Decarbonization is one of the major efforts the EU has undertaken in the last decades. The more the process moves forward, the higher the costs will be. It is thus essential that the EU economy is not negatively affected by the transition. Free riding should be avoided and the EU Commission must ensure that a decline in domestic emissions is not replaced by an increase in imported emissions.

To be successful, the European Green Deal must be followed by the EU’s international partners. The plan has no chance of being effective if international cooperation and coordination are not in place. The reduction of greenhouse gas emissions in the EU is not sufficient if other countries do not enact similar policies at the national level. The EU is thus committed to developing a Green Deal diplomacy, focused on supporting other countries to share the burden and adopt policies to move their economies towards a sustainable transition. The Multilateral Framework is given by the Paris Agreement, the international treaty that calls upon the signatory countries to strengthen the global response to the threat of climate change.

On the other hand, the EU will enhance bilateral engagement with international partners, in particular with the economies of the G20 that account for almost 80% of global emissions. Immediate neighbours will be fully involved in the efforts, in particular the Western Balkans, the Eastern Partnership and the Southern Neighbourhood. Financial cooperation will be at the core of international efforts, with a focus on international projects in other countries aimed at phasing out fossil fuels. However, the most important tool to engage with other countries is the EU’s trade policy: new trade agreements will be concluded with binding clauses concerning policy alignment with the Paris Climate Agreement. The EU, the biggest trade bloc in the world, has a powerful bargaining tool to spend with other countries: access to the European market in exchange for more stringent policies on greenhouse gas emissions and sustainable development.

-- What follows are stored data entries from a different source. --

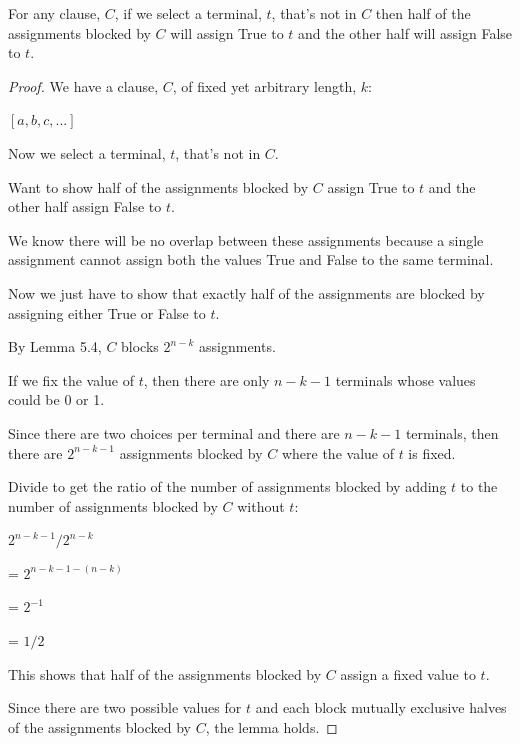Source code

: \documentclass[manuscript]{acmart}
\begin{document}
    \begin{lemma}
        For any clause, $C$, if we select a terminal, $t$, that's not in $C$ then half of the assignments blocked by $C$ will assign True to $t$ and the other half will assign 
        False to $t$.
    \end{lemma}
    \begin{proof}
        We have a clause, $C$, of fixed yet arbitrary length, $k$:

        $[a, b, c, ...]$

        Now we select a terminal, $t$, that's not in $C$.

        Want to show half of the assignments blocked by $C$ assign True to $t$ and the other half assign False to $t$.

        We know there will be no overlap between these assignments because a single assignment cannot assign both the values True and False to the same terminal.

        Now we just have to show that exactly half of the assignments are blocked by assigning either True or False to $t$.

        By Lemma 5.4, $C$ blocks $2^{n-k}$ assignments. 

        If we fix the value of $t$, then there are only $n-k-1$ terminals whose values could be 0 or 1. 
        
        Since there are two choices per terminal and there are $n-k-1$ terminals, then there are $2^{n-k-1}$ assignments blocked by $C$ where the value of $t$ is fixed.

        Divide to get the ratio of the number of assignments blocked by adding $t$ to the number of assignments blocked by $C$ without $t$:
        
        $2^{n-k-1}/2^{n-k}$

        = $2^{n - k - 1 - (n - k)}$

        = $2^{-1}$

        = $1/2$

        This shows that half of the assignments blocked by $C$ assign a fixed value to $t$.

        Since there are two possible values for $t$ and each block mutually exclusive halves of the assignments blocked by $C$, the lemma holds.
    \end{proof}
\end{document}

In the aftermath of the coronavirus crisis, the European Green Deal – alongside the New Industrial Strategy for Europe – will be probably  be among the main pillars of the more comprehensive recovery plan to revive and transform the European economy, strengthening its resilience, boosting employment and social cohesion. If the European Green Deal had originally been envisaged as a sort of re-allocation mechanism for investments and employment, it will now be part of a new scenario marked by an enhanced role of public investments that – together with private ones – will be crucial to creating an economic rocket to re-launch the European economy in the months and years to come.


[1] France to stop the production in 2022; Italy and Ireland by 2025; Denmark, Spain, Netherlands, Portugal and Finland by 2030. Germany has announced that the country will decide a date to end electricity production from carbon. On the other hand, Poland has no plans to fully exit from carbon: 80% of national electricity is generated by coal, and Warsaw has announced the intention to reduce the share of coal in its energy production to 60% in 2030 and around 50% in 2050. For these reasons, Poland was the only country to opt out from a net-zero emissions target by 2050.

[2] In particular, in the next Multiannual Financial Framework (MFF), 30% of the Cohesion Fund and European Regional Development Fund will be devoted to climate-related objectives; similarly, 40% of the future Common Agriculture Policy and 60% of the Connecting Europe Facility (transport, energy and digital infrastructure).